Sample lyrics: “Forever can never be long enough for me/ To feel like I’ve had long enough with you.”
98 Degrees: "I Do (Cherish You)"
I know it’s difficult, but maybe we should finally leave the ’90s in the past. This ditty by the third-tier boy band is sappy to the extreme. In the music video, the viewer is led to believe that a beautiful woman is getting married to one of the four members of 98 Degrees—but instead, she goes for Screech from Saved By The Bell. What a tease.
Sample lyrics: “From the depths of my soul/ It’s beyond my control/ I’ve waited so long to say this to you/ If you’re asking do I love you this much/ I do.”
Bruno Mars: "Marry You"
Someone really needs to tell Bruno Mars that he’s not Elvis. Plus, Mr. Mars squeals that he’s having a hasty drunken chapel wedding, which I’m hoping is the opposite of the well-planned, detailed nuptials of your bride and groom’s celebration. Not the right message to send if they’ve just shelled out about $30,000 for a wedding.
Sample lyrics: “Cause it’s a beautiful night/ We’re looking for something dumb to do/ Hey baby/ I think I wanna marry you.”
Taylor Swift: "Today Was a Fairytale"
Barf. I just watched the queen of twee’s video for the first time and found it a bit disturbing.
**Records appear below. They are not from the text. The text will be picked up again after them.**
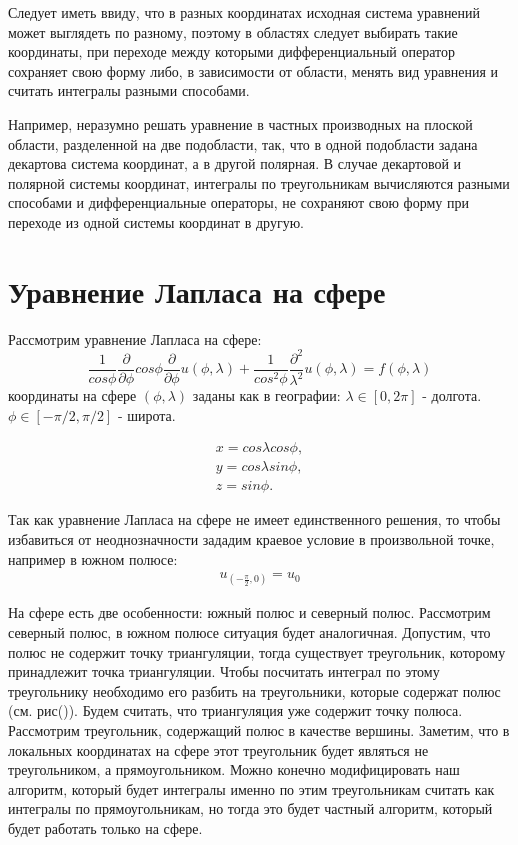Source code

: \documentclass[a4paper]{article}
\begin{document}
Следует иметь ввиду, что в разных координатах исходная система
уравнений может выглядеть по разному, поэтому в областях следует
выбирать такие координаты, при переходе между которыми дифференциальный
оператор сохраняет свою форму либо, в зависимости от области, менять вид
уравнения и считать интегралы разными способами.

Например, неразумно решать уравнение в частных производных на плоской
области, разделенной на две подобласти, так, что в одной подобласти
задана декартова система координат, а в другой полярная. В случае
декартовой и полярной системы координат, интегралы по треугольникам
вычисляются разными способами и дифференциальные
операторы, не сохраняют свою форму при переходе из одной системы
координат в другую.

\section*{Уравнение Лапласа на сфере}
Рассмотрим уравнение Лапласа на сфере:
\begin{equation*}
\frac{1}{cos\phi}\frac{\partial}{\partial\phi}
cos\phi\frac{\partial}{\partial\phi} u(\phi, \lambda) +
\frac{1}{cos^2\phi}\frac{\partial^2}
{\lambda^2} u(\phi, \lambda) = f(\phi, \lambda)
\end{equation*}
координаты на сфере $(\phi,\lambda)$ заданы как в географии:
$\lambda \in [0,2\pi]$ - долгота. $\phi \in [-\pi/2,\pi/2]$ - широта.

\begin{equation}\label{sphere_coord}
\begin{split}
x = cos \lambda cos \phi, \\
y = cos \lambda sin \phi, \\
z = sin \phi. 
\end{split}
\end{equation}

Так как уравнение Лапласа на сфере не имеет единственного решения, то
чтобы избавиться от неоднозначности зададим краевое условие в
произвольной точке, например в южном полюсе:
\begin{equation*}
\begin{split}
u_{(-\frac{\pi}{2},0)}=u_0
\end{split}
\end{equation*} 

На сфере есть две особенности: южный полюс и северный
полюс. Рассмотрим северный полюс, в южном полюсе ситуация будет
аналогичная. Допустим, что полюс не содержит точку триангуляции, тогда
существует треугольник, которому принадлежит точка триангуляции. Чтобы
посчитать интеграл по этому треугольнику необходимо его разбить на
треугольники, которые содержат полюс (см. рис()). Будем считать,
что триангуляция уже содержит точку полюса. Рассмотрим треугольник,
содержащий полюс в качестве вершины. Заметим, что в локальных
координатах на сфере этот треугольник будет являться не треугольником,
а прямоугольником. Можно конечно модифицировать наш алгоритм, который
будет интегралы именно по этим треугольникам считать как интегралы по
прямоугольникам, но тогда это будет частный алгоритм, который будет
работать только на сфере. 
\end{document}
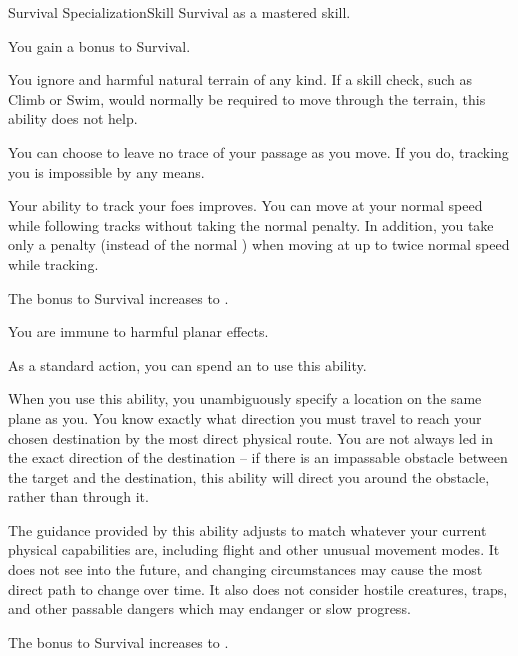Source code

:     \begin{feat}{Survival Specialization}{Skill}
        \featpre Survival as a mastered skill.
        \featben

         You gain a  bonus to Survival.

         You ignore  and harmful natural terrain of any kind.
        If a skill check, such as Climb or Swim, would normally be required to move through the terrain, this ability does not help.

         You can choose to leave no trace of your passage as you move.
        If you do, tracking you is impossible by any  means.

        Your ability to track your foes improves.
        You can move at your normal speed while following tracks without taking the normal  penalty.
        In addition, you take only a  penalty (instead of the normal ) when moving at up to twice normal speed while tracking.

         The bonus to Survival increases to .

         You are immune to harmful planar effects.

         As a standard action, you can spend an  to use this ability.
        \begin{ability}
            \begin{spelleffects}
                \spellspecial When you use this ability, you unambiguously specify a location on the same plane as you.
                \spelleffect You know exactly what direction you must travel to reach your chosen destination by the most direct physical route.
                You are not always led in the exact direction of the destination -- if there is an impassable obstacle between the target and the destination, this ability will direct you around the obstacle, rather than through it.

                The guidance provided by this ability adjusts to match whatever your current physical capabilities are, including flight and other unusual movement modes. It does not see into the future, and changing circumstances may cause the most direct path to change over time.
                It also does not consider hostile creatures, traps, and other passable dangers which may endanger or slow progress.
            \end{spelleffects}
        \end{ability}

         The bonus to Survival increases to .
    \end{feat}

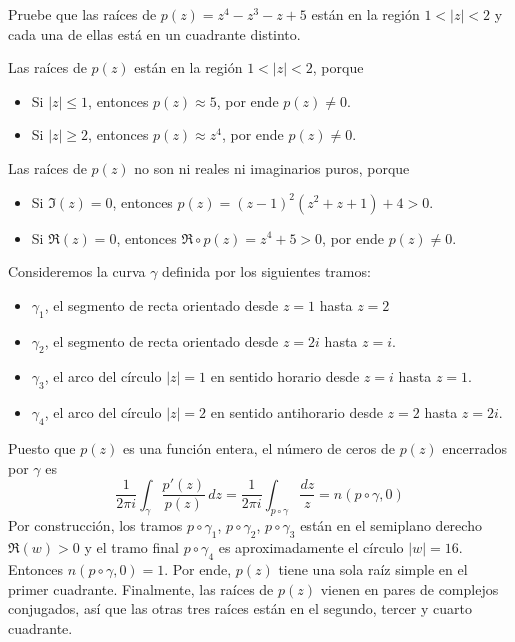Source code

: \begin{exercise}
Pruebe que las raíces de $p(z) = z^4 - z^3 - z + 5$ están en la región $1 < |z| < 2$ y cada una de ellas está en un cuadrante distinto.
\end{exercise}

\begin{solution}
Las raíces de $p(z)$ están en la región $1 < |z| < 2$, porque
\begin{itemize}
    \item Si $|z| \le 1$, entonces $p(z) \approx 5$, por ende $p(z) \ne 0$.
    \item Si $|z| \ge 2$, entonces $p(z) \approx z^4$, por ende $p(z) \ne 0$.
\end{itemize}
Las raíces de $p(z)$ no son ni reales ni imaginarios puros, porque
\begin{itemize}
    \item Si $\Im(z) = 0$, entonces $p(z) = (z - 1)^2 (z^2 + z + 1) + 4 > 0$.
    \item Si $\Re(z) = 0$, entonces $\Re \circ p(z) = z^4 + 5 > 0$, por ende $p(z) \ne 0$.
\end{itemize}
Consideremos la curva $\gamma$ definida por los siguientes tramos:
\begin{itemize}
    \item $\gamma_1$, el segmento de recta orientado desde $z = 1$ hasta $z = 2$
    \item $\gamma_2$, el segmento de recta orientado desde $z = 2i$ hasta $z = i$.
    \item $\gamma_3$, el arco del círculo $|z| = 1$ en sentido horario desde $z = i$ hasta $z = 1$.
    \item $\gamma_4$, el arco del círculo $|z| = 2$ en sentido antihorario desde $z = 2$ hasta $z = 2i$.
\end{itemize}
Puesto que $p(z)$ es una función entera, el número de ceros de $p(z)$ encerrados por $\gamma$ es
$$
\frac 1 {2\pi i} \int_\gamma \frac {p'(z)} {p(z)} \, dz
    = \frac 1 {2\pi i} \int_{p \circ \gamma} \frac {dz} z
    = n(p \circ \gamma, 0)
$$
Por construcción, los tramos $p \circ \gamma_1$, $p \circ \gamma_2$, $p \circ \gamma_3$ están en el semiplano derecho $\Re(w) > 0$ y el tramo final $p \circ \gamma_4$ es aproximadamente el círculo $|w| = 16$. Entonces $n(p \circ \gamma, 0) = 1$. Por ende, $p(z)$ tiene una sola raíz simple en el primer cuadrante. Finalmente, las raíces de $p(z)$ vienen en pares de complejos conjugados, así que las otras tres raíces están en el segundo, tercer y cuarto cuadrante.
\end{solution}
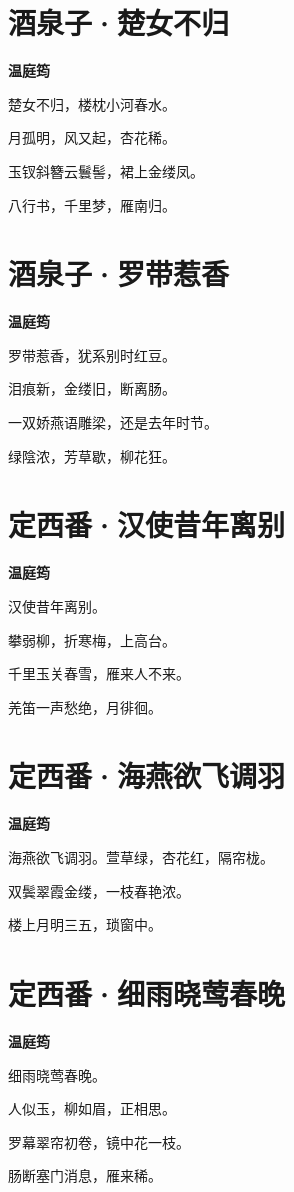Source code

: \documentclass[12pt,a4paper]{ctexbook}
\begin{document}
\section{酒泉子·楚女不归}
\textbf{温庭筠}\par\vspace{0.5em}
楚女不归，楼枕小河春水。\par
月孤明，风又起，杏花稀。\par
玉钗斜簪云鬟髻，裙上金缕凤。\par
八行书，千里梦，雁南归。\par

\section{酒泉子·罗带惹香}
\textbf{温庭筠}\par\vspace{0.5em}
罗带惹香，犹系别时红豆。\par
泪痕新，金缕旧，断离肠。\par
一双娇燕语雕梁，还是去年时节。\par
绿陰浓，芳草歇，柳花狂。\par

\section{定西番·汉使昔年离别}
\textbf{温庭筠}\par\vspace{0.5em}
汉使昔年离别。\par
攀弱柳，折寒梅，上高台。\par
千里玉关春雪，雁来人不来。\par
羌笛一声愁绝，月徘徊。\par

\section{定西番·海燕欲飞调羽}
\textbf{温庭筠}\par\vspace{0.5em}
海燕欲飞调羽。萱草绿，杏花红，隔帘栊。\par
双鬓翠霞金缕，一枝春艳浓。\par
楼上月明三五，琐窗中。\par

\section{定西番·细雨晓莺春晚}
\textbf{温庭筠}\par\vspace{0.5em}
细雨晓莺春晚。\par
人似玉，柳如眉，正相思。\par
罗幕翠帘初卷，镜中花一枝。\par
肠断塞门消息，雁来稀。\par
\end{document}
T-Swizzle, is it really OK to hire little kids in your video to dress up like royalty—and have a 7-year-old with her front tooth missing mouth the line, “It must have been the way you kissed me?” How am I supposed to enjoy the wedding when I’m concerned about the children in the video getting fake-married?
Sample lyrics: “All that I can say is now it’s getting so much clearer/ Nothing made sense until the time I saw your face/ Today was a fairytale.”
Nas: "Getting Married"
Grandma will like this one. Kids, put your earmuffs on!
Sample lyrics: “This ain’t no Huxtable kisses and hug s--t/ First night we f--k s--t/ And don’t call the next day/ This a thug’s wedding day.”
Coldplay: "Us Against the World"
A perfect song for putting your entire wedding party to sleep. I yawned three times while listening to it.
Sample lyrics: “Sing slow-ow-ow-ow it down/ Slow-ow-ow-ow it down.”
Heartland: "I Loved Her First"
Your mom will probably cry like a baby at this one. It’s also a cue for everyone to get off the dance floor and head to the open bar while the father-daughter dance happens. (Side note: If the wedding you’re attending doesn’t have an open bar, you have some cheapskate friends. Seriously.) My best friend’s brother DJs a lot of weddings, and he says this song is “a slap in the face to all grooms from the bride’s dad.”
Sample lyrics: “I was enough for her not long ago/ I was her number one/ She told me so/ And she still means the world to me.”
Hairspray: "I Can Hear the Bells"
Broadway showtunes should probably be kept as far away as possible from any classy wedding—unless you have a Broadway-themed wedding, in which case, you better go ALL OUT with that.
Sample lyrics: “Round 1:He’ll ask me on a date, and then/ Round 2: I’ll primp but won’t be late, because/ Round 3’s when we kiss inside his car! Won’t go all the way but I’ll go pretty fa-ar/ Round 4: He’ll ask me for my hand, and then/ Round 5: We’ll book the wedding band.”
Guns and Roses: "November Rain"
This song is 9 minutes long—with a pretty intense wedding video—and ain’t nobody got time for that.
Sample lyrics: “If we could take the time/ To lay it on the line/ I could rest my head/ Just knowin’ that you were mine.”
Donna Summer: "Last Dance"
Don’t even go there.
Sample lyrics: “Last dance/ Last chance for love/ Yes it’s my last chance/ For romance tonight.”